*** Input records Section Begins ***

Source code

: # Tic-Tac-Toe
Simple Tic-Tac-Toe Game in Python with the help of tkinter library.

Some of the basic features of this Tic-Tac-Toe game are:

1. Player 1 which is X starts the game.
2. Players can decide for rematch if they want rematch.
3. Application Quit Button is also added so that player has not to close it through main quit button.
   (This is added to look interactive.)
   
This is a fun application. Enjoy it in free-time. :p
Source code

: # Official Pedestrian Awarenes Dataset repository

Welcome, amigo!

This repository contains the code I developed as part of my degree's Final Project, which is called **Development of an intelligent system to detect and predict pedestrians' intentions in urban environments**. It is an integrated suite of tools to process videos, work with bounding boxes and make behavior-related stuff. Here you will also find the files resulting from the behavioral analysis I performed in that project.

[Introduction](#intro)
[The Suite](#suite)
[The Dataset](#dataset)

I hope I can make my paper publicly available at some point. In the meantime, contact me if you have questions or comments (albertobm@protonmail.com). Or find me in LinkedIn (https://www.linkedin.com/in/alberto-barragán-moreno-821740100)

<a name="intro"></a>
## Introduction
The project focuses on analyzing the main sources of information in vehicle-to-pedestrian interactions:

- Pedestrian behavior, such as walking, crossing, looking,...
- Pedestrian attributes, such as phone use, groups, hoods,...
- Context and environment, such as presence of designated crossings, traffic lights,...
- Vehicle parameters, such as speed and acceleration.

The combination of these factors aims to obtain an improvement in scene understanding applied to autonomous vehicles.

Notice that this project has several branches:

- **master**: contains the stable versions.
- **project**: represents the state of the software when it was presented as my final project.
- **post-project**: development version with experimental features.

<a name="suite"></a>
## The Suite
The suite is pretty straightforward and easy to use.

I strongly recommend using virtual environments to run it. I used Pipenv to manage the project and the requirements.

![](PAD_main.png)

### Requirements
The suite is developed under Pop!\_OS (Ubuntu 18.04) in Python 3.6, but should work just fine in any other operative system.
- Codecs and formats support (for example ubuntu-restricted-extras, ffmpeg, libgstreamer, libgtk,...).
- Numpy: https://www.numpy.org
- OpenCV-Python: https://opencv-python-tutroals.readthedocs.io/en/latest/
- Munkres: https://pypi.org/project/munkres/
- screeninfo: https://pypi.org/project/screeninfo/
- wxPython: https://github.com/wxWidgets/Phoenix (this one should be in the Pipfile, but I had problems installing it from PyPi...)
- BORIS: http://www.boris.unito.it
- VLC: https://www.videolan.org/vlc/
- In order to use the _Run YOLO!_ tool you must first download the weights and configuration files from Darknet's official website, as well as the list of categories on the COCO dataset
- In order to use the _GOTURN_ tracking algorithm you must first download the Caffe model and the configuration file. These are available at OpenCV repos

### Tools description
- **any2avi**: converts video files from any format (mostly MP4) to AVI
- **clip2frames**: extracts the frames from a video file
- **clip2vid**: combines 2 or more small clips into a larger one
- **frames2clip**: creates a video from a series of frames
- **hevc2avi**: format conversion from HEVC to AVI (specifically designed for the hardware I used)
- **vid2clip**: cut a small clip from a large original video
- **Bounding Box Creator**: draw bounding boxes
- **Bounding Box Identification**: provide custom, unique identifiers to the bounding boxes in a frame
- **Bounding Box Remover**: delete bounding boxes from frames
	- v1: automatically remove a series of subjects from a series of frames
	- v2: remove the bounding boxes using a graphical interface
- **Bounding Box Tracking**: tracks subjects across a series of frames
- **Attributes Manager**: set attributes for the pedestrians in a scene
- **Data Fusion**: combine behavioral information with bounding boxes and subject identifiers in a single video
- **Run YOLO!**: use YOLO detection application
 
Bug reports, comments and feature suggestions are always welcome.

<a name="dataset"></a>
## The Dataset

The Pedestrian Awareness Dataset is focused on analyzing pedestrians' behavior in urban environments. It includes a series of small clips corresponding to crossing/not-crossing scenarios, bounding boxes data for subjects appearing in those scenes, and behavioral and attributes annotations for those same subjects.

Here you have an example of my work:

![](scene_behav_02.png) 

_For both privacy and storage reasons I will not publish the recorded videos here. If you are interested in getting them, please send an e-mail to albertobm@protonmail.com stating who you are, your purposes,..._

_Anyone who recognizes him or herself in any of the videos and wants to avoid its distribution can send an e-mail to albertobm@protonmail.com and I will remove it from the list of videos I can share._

*** Input records Section Ends ***

▸ **Problem requirements**: Return the lines above exactly, keeping every word.

▸ **Answer**:
Source code

: # Tic-Tac-Toe
Simple Tic-Tac-Toe Game in Python with the help of tkinter library.

Some of the basic features of this Tic-Tac-Toe game are:

1. Player 1 which is X starts the game.
2. Players can decide for rematch if they want rematch.
3. Application Quit Button is also added so that player has not to close it through main quit button.
   (This is added to look interactive.)
   
This is a fun application. Enjoy it in free-time. :p
Source code

: # Official Pedestrian Awarenes Dataset repository

Welcome, amigo!

This repository contains the code I developed as part of my degree's Final Project, which is called **Development of an intelligent system to detect and predict pedestrians' intentions in urban environments**. It is an integrated suite of tools to process videos, work with bounding boxes and make behavior-related stuff. Here you will also find the files resulting from the behavioral analysis I performed in that project.

[Introduction](#intro)
[The Suite](#suite)
[The Dataset](#dataset)

I hope I can make my paper publicly available at some point. In the meantime, contact me if you have questions or comments (albertobm@protonmail.com). Or find me in LinkedIn (https://www.linkedin.com/in/alberto-barragán-moreno-821740100)

<a name="intro"></a>
## Introduction
The project focuses on analyzing the main sources of information in vehicle-to-pedestrian interactions:

- Pedestrian behavior, such as walking, crossing, looking,...
- Pedestrian attributes, such as phone use, groups, hoods,...
- Context and environment, such as presence of designated crossings, traffic lights,...
- Vehicle parameters, such as speed and acceleration.

The combination of these factors aims to obtain an improvement in scene understanding applied to autonomous vehicles.

Notice that this project has several branches:

- **master**: contains the stable versions.
- **project**: represents the state of the software when it was presented as my final project.
- **post-project**: development version with experimental features.

<a name="suite"></a>
## The Suite
The suite is pretty straightforward and easy to use.

I strongly recommend using virtual environments to run it. I used Pipenv to manage the project and the requirements.

![](PAD_main.png)

### Requirements
The suite is developed under Pop!\_OS (Ubuntu 18.04) in Python 3.6, but should work just fine in any other operative system.
- Codecs and formats support (for example ubuntu-restricted-extras, ffmpeg, libgstreamer, libgtk,...).
- Numpy: https://www.numpy.org
- OpenCV-Python: https://opencv-python-tutroals.readthedocs.io/en/latest/
- Munkres: https://pypi.org/project/munkres/
- screeninfo: https://pypi.org/project/screeninfo/
- wxPython: https://github.com/wxWidgets/Phoenix (this one should be in the Pipfile, but I had problems installing it from PyPi...)
- BORIS: http://www.boris.unito.it
- VLC: https://www.videolan.org/vlc/
- In order to use the _Run YOLO!_ tool you must first download the weights and configuration files from Darknet's official website, as well as the list of categories on the COCO dataset
- In order to use the _GOTURN_ tracking algorithm you must first download the Caffe model and the configuration file. These are available at OpenCV repos

### Tools description
- **any2avi**: converts video files from any format (mostly MP4) to AVI
- **clip2frames**: extracts the frames from a video file
- **clip2vid**: combines 2 or more small clips into a larger one
- **frames2clip**: creates a video from a series of frames
- **hevc2avi**: format conversion from HEVC to AVI (specifically designed for the hardware I used)
- **vid2clip**: cut a small clip from a large original video
- **Bounding Box Creator**: draw bounding boxes
- **Bounding Box Identification**: provide custom, unique identifiers to the bounding boxes in a frame
- **Bounding Box Remover**: delete bounding boxes from frames
	- v1: automatically remove a series of subjects from a series of frames
	- v2: remove the bounding boxes using a graphical interface
- **Bounding Box Tracking**: tracks subjects across a series of frames
- **Attributes Manager**: set attributes for the pedestrians in a scene
- **Data Fusion**: combine behavioral information with bounding boxes and subject identifiers in a single video
- **Run YOLO!**: use YOLO detection application
 
Bug reports, comments and feature suggestions are always welcome.

<a name="dataset"></a>
## The Dataset

The Pedestrian Awareness Dataset is focused on analyzing pedestrians' behavior in urban environments. It includes a series of small clips corresponding to crossing/not-crossing scenarios, bounding boxes data for subjects appearing in those scenes, and behavioral and attributes annotations for those same subjects.

Here you have an example of my work:

![](scene_behav_02.png) 

_For both privacy and storage reasons I will not publish the recorded videos here. If you are interested in getting them, please send an e-mail to albertobm@protonmail.com stating who you are, your purposes,..._

_Anyone who recognizes him or herself in any of the videos and wants to avoid its distribution can send an e-mail to albertobm@protonmail.com and I will remove it from the list of videos I can share._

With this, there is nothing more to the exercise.